Stored data
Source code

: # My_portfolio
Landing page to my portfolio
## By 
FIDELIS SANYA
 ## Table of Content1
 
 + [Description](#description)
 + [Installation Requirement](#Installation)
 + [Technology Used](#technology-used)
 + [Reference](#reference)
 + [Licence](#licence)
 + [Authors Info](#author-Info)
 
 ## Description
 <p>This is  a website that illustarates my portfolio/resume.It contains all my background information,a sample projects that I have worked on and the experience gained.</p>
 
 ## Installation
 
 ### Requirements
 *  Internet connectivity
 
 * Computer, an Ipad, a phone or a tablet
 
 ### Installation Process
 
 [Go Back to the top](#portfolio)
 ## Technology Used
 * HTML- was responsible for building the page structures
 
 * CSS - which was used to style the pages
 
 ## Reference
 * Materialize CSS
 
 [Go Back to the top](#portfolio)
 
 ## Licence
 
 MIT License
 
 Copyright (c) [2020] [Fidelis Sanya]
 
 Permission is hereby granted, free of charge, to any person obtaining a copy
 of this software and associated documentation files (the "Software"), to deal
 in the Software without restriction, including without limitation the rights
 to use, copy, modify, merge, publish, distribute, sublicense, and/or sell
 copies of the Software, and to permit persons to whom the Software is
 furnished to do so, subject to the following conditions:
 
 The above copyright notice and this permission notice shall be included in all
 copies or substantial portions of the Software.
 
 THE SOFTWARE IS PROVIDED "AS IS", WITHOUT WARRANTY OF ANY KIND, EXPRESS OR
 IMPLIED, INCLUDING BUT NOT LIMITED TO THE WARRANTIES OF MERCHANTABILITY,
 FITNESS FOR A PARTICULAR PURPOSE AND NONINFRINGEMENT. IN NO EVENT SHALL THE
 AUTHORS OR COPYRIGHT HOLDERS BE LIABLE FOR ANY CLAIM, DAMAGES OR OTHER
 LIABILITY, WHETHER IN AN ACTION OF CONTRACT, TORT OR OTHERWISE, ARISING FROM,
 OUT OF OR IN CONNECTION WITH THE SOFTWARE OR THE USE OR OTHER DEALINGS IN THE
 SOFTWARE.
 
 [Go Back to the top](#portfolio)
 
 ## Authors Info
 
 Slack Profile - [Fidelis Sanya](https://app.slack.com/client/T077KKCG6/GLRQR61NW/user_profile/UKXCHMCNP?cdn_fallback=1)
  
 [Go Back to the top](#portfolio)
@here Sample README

* * *

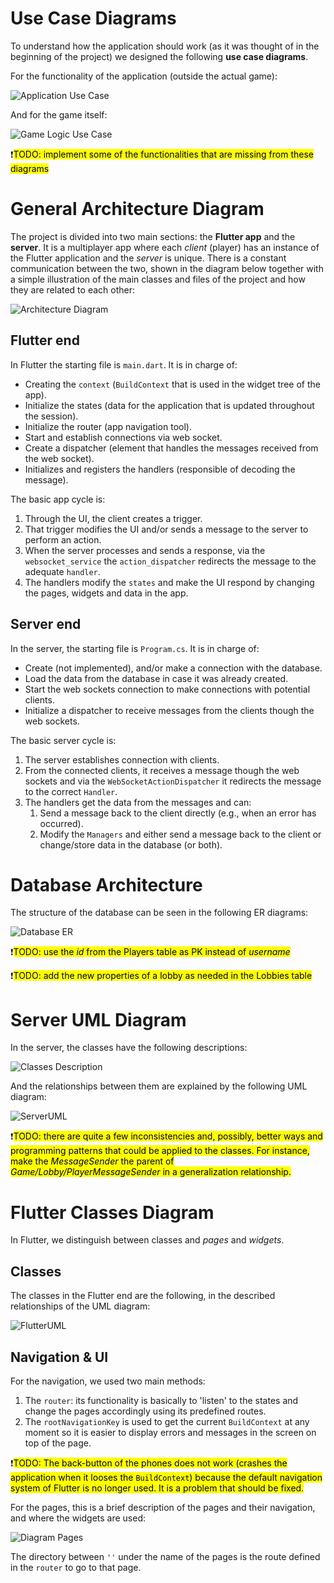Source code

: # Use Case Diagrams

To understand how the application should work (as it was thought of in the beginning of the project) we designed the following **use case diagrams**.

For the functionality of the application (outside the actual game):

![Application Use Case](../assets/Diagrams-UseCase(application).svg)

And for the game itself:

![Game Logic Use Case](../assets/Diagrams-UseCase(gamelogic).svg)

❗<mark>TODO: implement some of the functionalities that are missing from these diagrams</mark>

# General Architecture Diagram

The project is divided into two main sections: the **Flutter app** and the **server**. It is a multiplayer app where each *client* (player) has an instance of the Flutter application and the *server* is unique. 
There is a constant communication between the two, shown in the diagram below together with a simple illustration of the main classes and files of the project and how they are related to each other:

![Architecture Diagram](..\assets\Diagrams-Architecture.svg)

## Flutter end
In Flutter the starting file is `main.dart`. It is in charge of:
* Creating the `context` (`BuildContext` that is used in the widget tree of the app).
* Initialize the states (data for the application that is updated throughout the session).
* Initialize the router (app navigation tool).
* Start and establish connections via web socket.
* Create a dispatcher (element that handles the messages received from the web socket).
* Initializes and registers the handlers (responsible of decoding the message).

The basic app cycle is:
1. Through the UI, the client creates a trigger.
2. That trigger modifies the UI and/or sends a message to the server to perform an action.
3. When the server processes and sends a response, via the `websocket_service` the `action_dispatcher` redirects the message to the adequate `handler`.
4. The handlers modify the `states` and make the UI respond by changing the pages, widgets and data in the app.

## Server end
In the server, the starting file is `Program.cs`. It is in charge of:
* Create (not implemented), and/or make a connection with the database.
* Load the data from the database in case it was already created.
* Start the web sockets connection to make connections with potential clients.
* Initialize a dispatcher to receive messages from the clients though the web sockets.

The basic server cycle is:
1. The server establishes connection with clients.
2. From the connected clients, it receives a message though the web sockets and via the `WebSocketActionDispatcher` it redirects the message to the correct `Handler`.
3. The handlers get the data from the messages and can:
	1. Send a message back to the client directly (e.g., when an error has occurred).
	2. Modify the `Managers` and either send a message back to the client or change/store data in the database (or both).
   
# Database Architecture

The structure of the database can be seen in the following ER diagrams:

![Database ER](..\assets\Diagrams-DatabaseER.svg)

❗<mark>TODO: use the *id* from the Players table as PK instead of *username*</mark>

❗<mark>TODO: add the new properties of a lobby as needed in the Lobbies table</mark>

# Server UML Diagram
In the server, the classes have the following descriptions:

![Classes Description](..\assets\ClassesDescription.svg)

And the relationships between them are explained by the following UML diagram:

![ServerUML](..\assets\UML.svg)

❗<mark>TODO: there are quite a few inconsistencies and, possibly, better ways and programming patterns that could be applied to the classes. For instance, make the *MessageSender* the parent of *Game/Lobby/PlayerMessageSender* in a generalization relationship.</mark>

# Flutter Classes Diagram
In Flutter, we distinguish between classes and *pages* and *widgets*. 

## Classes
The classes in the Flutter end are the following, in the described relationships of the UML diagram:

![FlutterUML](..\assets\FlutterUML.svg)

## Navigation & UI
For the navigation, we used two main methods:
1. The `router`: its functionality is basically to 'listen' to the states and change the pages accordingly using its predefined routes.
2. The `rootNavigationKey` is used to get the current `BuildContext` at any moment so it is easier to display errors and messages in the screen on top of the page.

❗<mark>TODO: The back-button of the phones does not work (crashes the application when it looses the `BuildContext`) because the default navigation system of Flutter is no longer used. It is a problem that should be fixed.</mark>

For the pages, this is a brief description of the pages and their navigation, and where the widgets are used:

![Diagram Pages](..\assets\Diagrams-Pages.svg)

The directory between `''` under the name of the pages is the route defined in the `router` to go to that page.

* * *

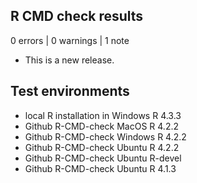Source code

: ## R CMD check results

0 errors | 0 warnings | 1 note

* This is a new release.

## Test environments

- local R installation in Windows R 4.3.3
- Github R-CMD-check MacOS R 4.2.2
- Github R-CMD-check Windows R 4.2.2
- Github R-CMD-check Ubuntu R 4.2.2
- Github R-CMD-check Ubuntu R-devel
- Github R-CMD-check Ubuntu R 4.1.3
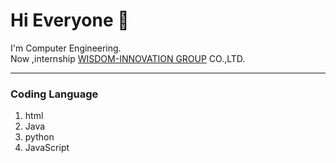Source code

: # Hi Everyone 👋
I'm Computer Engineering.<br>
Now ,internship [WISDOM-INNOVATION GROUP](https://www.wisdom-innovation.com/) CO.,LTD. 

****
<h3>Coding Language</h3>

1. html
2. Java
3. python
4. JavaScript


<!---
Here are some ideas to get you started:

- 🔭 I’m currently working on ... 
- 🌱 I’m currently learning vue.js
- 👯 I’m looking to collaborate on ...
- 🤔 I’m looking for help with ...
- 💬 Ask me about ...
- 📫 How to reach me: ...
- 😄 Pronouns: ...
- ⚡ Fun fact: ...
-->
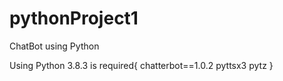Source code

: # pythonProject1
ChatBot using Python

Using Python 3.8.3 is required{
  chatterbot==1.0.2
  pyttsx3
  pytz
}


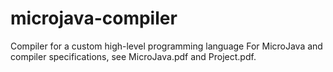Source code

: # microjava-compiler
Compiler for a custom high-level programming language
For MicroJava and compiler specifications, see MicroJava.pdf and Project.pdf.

▶ **Work instructions**
An exact copy is needed of the stretch above that opens with the line containing "0 errors | 0 warnings | 1 note" and closes with the line containing "For MicroJava and"; the pictures are not part of it.

▶ **Response area**
0 errors | 0 warnings | 1 note

* This is a new release.

## Test environments

- local R installation in Windows R 4.3.3
- Github R-CMD-check MacOS R 4.2.2
- Github R-CMD-check Windows R 4.2.2
- Github R-CMD-check Ubuntu R 4.2.2
- Github R-CMD-check Ubuntu R-devel
- Github R-CMD-check Ubuntu R 4.1.3
Source code

: # Hi Everyone 👋
I'm Computer Engineering.<br>
Now ,internship [WISDOM-INNOVATION GROUP](https://www.wisdom-innovation.com/) CO.,LTD. 

****
<h3>Coding Language</h3>

1. html
2. Java
3. python
4. JavaScript


<!---
Here are some ideas to get you started:

- 🔭 I’m currently working on ... 
- 🌱 I’m currently learning vue.js
- 👯 I’m looking to collaborate on ...
- 🤔 I’m looking for help with ...
- 💬 Ask me about ...
- 📫 How to reach me: ...
- 😄 Pronouns: ...
- ⚡ Fun fact: ...
-->
Source code

: # pythonProject1
ChatBot using Python

Using Python 3.8.3 is required{
  chatterbot==1.0.2
  pyttsx3
  pytz
}


Source code

: # microjava-compiler
Compiler for a custom high-level programming language
For MicroJava and compiler specifications, see MicroJava.pdf and Project.pdf.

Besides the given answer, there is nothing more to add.